Protect Your Key Assets
Most organizations employ at least one individual who is essential to the company’s success. This person may be a partner, majority stockholder or an individual with expertise that is unmatched throughout the rest of the company. If this person’s exit from the company is planned, such as retirement or voluntary termination, then you can prepare for the loss and take the necessary precautions to minimize the impact. However, if the departure is unplanned due to a disabling accident or another unexpected occurrence, then the company is exposed to financial risks. Consider key person disability insurance to offset your risk.

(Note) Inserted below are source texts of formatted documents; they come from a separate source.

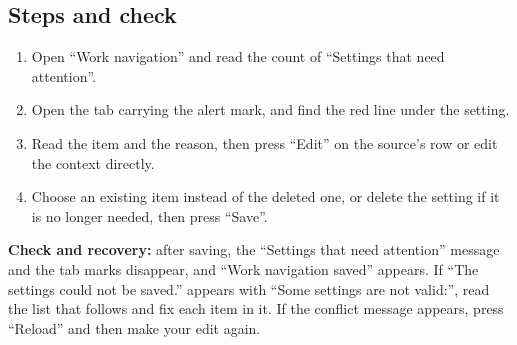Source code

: \subsection{Steps and check}
\begin{enumerate}
\item Open “Work navigation” and read the count of “Settings that need attention”.
\item Open the tab carrying the alert mark, and find the red line under the setting.
\item Read the item and the reason, then press “Edit” on the source's row or edit the context directly.
\item Choose an existing item instead of the deleted one, or delete the setting if it is no longer needed, then press “Save”.
\end{enumerate}

\textbf{Check and recovery:} after saving, the “Settings that need attention” message and the tab marks disappear, and “Work navigation saved” appears. If “The settings could not be saved.” appears with “Some settings are not valid:”, read the list that follows and fix each item in it. If the conflict message appears, press “Reload” and then make your edit again.
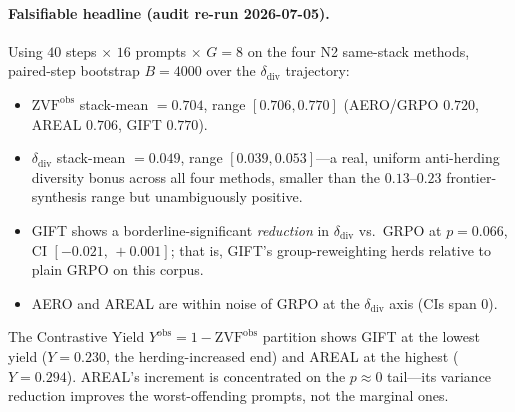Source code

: \paragraph{Falsifiable headline (audit re-run 2026-07-05).}
Using $40$ steps $\times$ $16$ prompts $\times$ $G=8$ on the four
N2 same-stack methods, paired-step bootstrap $B=4000$ over the
$\delta_{\mathrm{div}}$ trajectory:
\begin{itemize}
  \item $\mathrm{ZVF}^{\mathrm{obs}}$ stack-mean $=0.704$, range
        $[0.706, 0.770]$ (AERO/GRPO $0.720$, AREAL $0.706$, GIFT $0.770$).
  \item $\delta_{\mathrm{div}}$ stack-mean $=\mathbf{0.049}$, range
        $[0.039, 0.053]$---a real, uniform anti-herding diversity bonus
        across all four methods, smaller than the $0.13$--$0.23$
        frontier-synthesis range but unambiguously positive.
  \item GIFT shows a borderline-significant \emph{reduction} in
        $\delta_{\mathrm{div}}$ vs.\ GRPO at $p=0.066$, CI
        $[-0.021,\,+0.001]$; that is, GIFT's group-reweighting herds
        relative to plain GRPO on this corpus.
  \item AERO and AREAL are within noise of GRPO at the
        $\delta_{\mathrm{div}}$ axis (CIs span $0$).
\end{itemize}
The Contrastive Yield $Y^{\mathrm{obs}} = 1 - \mathrm{ZVF}^{\mathrm{obs}}$
partition shows GIFT at the lowest yield ($Y=0.230$, the
herding-increased end) and AREAL at the highest ($Y=0.294$). AREAL's
increment is concentrated on the $p\approx 0$ tail---its variance
reduction improves the worst-offending prompts, not the marginal ones.

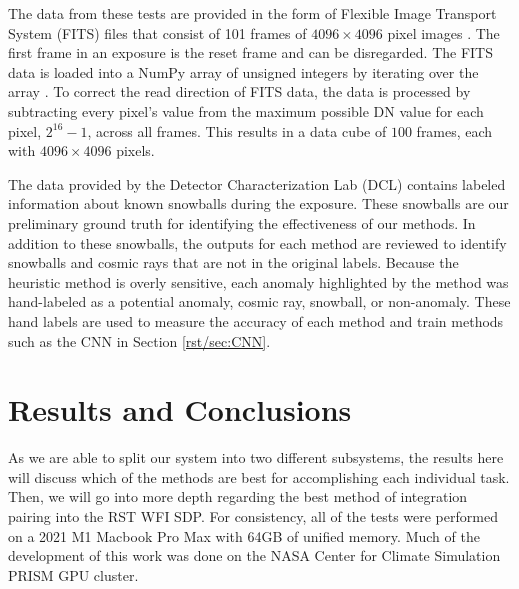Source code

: The data from these tests are provided in the form of Flexible Image Transport System (FITS) files that consist of 101 frames of $4096 \times 4096$ pixel images \parencite{wells1979fits}.
The first frame in an exposure is the reset frame and can be disregarded. 
The FITS data is loaded into a NumPy array of unsigned integers by iterating over the array \parencite{harris2020array}.
To correct the read direction of FITS data, the data is processed by subtracting every pixel's value from the maximum possible DN value for each pixel, $2^{16} - 1$, across all frames.
This results in a data cube of $100$ frames, each with $4096 \times 4096$ pixels. 

The data provided by the Detector Characterization Lab (DCL) contains labeled information about known snowballs during the exposure. 
These snowballs are our preliminary ground truth for identifying the effectiveness of our methods. 
In addition to these snowballs, the outputs for each method are reviewed to identify snowballs and cosmic rays that are not in the original labels.
Because the heuristic method is overly sensitive, each anomaly highlighted by the method was hand-labeled as a potential anomaly, cosmic ray, snowball, or non-anomaly. 
These hand labels are used to measure the accuracy of each method and train methods such as the CNN in Section \ref{rst/sec:CNN}.

\section{Results and Conclusions}
\label{rst/sec:results}

As we are able to split our system into two different subsystems, the results here will discuss which of the methods are best for accomplishing each individual task. 
Then, we will go into more depth regarding the best method of integration pairing into the RST WFI SDP. 
For consistency, all of the tests were performed on a 2021 M1 Macbook Pro Max with 64GB of unified memory.
Much of the development of this work was done on the NASA Center for Climate Simulation PRISM GPU cluster.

This insurance solution can protect your organization’s solvency in the event that you lose the key person or people without warning, and also the investments made by lenders and investors to the company.
Who Needs Key Person Disability Coverage?
Your company may take out key person coverage on you if you fall within the top 20 percent of the company in terms of salary. Of course, before your company takes out a policy, you must consent to the coverage. If you fall into any of the descriptions listed below, you may want to bring up key person disability coverage for consideration with your employer or—if you own the business—with your employees. Key person disability coverage is crucial for the following:
- Employees who would be extremely difficult, time-consuming or expensive to replace
- Highly skilled employees with unique training or skills
- Employees with exclusive ties to key clients, like sports stars
- Employees who are company leaders and have irreplaceable knowledge
- Small business owners who would face financial hardship in losing a key staff member, employee or client
How Does It Work?
Here are the basics of key person insurance:
- The employer pays the premiums and serves as the beneficiary in the event of the employee’s disability.
- Tax-free dollars from the policy can be put towards finding, hiring and training a replacement employee, compensation for lost business during the transition and/or financing timely business transactions.
- The policy is used to protect the business, not the key employee—in the event the key person becomes disabled, the policy proceeds can be used by the company for any purpose.
- Premiums are based on several factors, including the key employee’s age, physical conditions and health history. The amount of coverage also affects the premium.
In addition to proper coverage, create a business continuation plan that outlines how your business will function if you lose key employees.